- Born: June 13, 1890 Lusignan, France
- Died: January 21, 1973 (aged 82)
- Buried: Lusignan, France
- Allegiance: France
- Branch: Flying service
- Rank: Sous lieutenant
- Unit: Escadrille C.39 Escadrille V.24 Escadrille Spa.31
- Awards: Legion d'honneur Croix de Guerre

= François Portron =

Sous lieutenant François Portron was a French World War I flying ace credited with five aerial victories.

==Biography==
See also Aerial victory standards of World War I

François Portron was born in Lusignan, France on 13 June 1890.

He was recalled from the military reserves as the First World War started, being posted to an artillery regiment on 3 August 1914. He was sent to aviation service on 10 October as a supply sergeant. On 21 January 1915, he was assigned to Escadrille V.24; on 20 February, he moved on to Escadrille C.39. He was subsequently selected for pilot's training. On 8 March 1916, he graduated with his Military Pilot's Brevet.

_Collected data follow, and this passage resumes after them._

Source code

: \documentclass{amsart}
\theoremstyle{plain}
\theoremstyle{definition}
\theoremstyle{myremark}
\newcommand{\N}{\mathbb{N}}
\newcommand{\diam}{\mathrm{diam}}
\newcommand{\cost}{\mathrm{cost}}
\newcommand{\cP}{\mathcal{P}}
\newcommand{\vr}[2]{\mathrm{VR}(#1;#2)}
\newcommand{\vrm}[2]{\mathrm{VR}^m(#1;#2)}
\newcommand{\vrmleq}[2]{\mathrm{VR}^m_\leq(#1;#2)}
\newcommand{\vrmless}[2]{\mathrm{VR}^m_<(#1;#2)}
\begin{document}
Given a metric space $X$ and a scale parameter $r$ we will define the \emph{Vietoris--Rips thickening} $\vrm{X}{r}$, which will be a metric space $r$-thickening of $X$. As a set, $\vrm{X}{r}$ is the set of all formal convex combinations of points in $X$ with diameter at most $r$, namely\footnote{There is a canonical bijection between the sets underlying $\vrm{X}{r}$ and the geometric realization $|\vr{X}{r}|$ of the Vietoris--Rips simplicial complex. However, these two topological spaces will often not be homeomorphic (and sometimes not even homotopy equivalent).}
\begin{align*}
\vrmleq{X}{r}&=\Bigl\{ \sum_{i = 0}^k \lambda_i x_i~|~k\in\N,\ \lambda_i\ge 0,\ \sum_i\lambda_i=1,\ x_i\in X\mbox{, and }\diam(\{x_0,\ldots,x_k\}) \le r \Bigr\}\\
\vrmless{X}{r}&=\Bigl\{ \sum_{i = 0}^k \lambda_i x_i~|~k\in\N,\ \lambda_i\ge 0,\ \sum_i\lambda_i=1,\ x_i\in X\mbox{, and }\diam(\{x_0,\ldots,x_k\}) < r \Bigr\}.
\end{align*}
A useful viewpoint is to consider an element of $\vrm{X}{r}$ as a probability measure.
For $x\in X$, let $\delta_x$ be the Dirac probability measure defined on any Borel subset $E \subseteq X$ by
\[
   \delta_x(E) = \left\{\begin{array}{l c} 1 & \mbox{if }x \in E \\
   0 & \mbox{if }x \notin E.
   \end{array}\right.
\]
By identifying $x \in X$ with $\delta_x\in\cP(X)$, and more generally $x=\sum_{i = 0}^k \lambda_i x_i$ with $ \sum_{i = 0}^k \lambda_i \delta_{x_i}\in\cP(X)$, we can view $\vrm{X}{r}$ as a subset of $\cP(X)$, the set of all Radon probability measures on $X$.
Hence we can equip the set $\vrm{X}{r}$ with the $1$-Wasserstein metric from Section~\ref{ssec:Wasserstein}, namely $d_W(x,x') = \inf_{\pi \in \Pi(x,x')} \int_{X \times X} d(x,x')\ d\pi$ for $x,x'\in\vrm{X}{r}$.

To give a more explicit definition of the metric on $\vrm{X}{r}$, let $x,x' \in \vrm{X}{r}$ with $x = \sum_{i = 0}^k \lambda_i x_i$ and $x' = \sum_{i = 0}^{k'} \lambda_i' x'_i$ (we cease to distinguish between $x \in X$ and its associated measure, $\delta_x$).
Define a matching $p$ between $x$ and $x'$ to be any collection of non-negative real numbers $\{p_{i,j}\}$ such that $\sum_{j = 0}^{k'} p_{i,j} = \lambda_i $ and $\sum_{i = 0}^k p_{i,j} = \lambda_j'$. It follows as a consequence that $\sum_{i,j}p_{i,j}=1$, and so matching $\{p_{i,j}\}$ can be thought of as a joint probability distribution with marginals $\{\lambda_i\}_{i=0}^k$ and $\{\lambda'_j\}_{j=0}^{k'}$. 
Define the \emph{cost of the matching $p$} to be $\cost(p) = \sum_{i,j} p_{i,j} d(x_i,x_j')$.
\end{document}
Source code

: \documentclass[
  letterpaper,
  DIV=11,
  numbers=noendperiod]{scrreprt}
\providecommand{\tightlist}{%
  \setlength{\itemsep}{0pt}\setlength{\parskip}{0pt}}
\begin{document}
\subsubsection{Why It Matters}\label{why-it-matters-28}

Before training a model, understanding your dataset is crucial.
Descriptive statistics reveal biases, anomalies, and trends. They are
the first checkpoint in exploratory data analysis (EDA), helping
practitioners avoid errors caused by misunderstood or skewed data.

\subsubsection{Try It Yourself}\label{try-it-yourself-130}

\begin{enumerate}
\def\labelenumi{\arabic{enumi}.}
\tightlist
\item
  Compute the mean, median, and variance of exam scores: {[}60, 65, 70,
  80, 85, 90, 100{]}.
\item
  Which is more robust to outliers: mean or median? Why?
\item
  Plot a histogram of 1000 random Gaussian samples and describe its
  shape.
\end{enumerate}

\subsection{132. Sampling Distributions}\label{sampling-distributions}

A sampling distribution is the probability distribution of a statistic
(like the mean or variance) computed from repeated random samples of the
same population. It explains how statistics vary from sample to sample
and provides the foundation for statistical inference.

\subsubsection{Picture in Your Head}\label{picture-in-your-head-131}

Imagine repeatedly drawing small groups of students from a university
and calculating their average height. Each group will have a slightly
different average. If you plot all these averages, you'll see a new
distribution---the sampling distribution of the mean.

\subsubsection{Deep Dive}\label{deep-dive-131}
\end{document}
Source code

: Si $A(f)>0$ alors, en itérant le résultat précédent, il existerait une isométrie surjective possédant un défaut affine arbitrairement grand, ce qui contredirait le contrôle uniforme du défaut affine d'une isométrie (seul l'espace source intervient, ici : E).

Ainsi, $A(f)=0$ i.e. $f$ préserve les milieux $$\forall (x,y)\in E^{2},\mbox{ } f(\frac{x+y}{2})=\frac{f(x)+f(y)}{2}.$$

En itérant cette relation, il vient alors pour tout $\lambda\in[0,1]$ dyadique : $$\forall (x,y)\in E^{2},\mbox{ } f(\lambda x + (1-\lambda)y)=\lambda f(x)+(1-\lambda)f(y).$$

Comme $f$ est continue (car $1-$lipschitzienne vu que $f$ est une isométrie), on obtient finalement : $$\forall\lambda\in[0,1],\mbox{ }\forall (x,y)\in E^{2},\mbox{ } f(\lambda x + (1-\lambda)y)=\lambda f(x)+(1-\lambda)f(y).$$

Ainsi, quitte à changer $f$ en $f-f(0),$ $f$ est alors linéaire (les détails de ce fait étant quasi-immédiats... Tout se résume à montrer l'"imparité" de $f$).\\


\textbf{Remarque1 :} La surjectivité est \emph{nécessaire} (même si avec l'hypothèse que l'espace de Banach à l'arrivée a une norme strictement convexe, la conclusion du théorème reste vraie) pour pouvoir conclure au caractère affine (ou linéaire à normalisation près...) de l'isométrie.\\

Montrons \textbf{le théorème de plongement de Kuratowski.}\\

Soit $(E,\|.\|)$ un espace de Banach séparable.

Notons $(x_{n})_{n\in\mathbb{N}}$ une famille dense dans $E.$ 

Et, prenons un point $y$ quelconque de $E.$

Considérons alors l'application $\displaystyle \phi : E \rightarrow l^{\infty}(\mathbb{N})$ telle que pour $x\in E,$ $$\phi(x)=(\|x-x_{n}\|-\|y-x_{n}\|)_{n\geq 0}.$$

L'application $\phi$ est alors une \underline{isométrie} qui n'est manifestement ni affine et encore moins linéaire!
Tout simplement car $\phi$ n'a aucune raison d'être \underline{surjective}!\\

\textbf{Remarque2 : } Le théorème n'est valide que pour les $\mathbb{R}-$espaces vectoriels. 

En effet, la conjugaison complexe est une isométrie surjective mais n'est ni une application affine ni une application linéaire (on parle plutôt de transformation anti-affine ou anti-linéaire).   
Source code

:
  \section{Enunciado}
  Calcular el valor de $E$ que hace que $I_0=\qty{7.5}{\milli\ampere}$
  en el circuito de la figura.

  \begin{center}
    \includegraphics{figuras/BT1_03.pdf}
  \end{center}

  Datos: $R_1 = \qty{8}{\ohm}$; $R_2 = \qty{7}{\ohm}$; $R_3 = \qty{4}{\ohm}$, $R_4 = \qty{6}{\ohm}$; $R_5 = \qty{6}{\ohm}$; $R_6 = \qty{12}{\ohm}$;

After further training, on 17 February 1917, he became a flight instructor.
On 14 September, he was promoted from the enlisted ranks to Sous lieutenant. On 15 October 1917, he finally drew a combat assignment, with Escadrille N.31.

Beginning 22 May 1918 and ending 1 October 1918, François Portron scored five separate aerial victories, over a German reconnaissance plane, a scout, two Fokkers, and an observation balloon.

==Honors and awards==

- Legion d'honneur
- Croix de Guerre with five palmes and two etoiles de vermeil.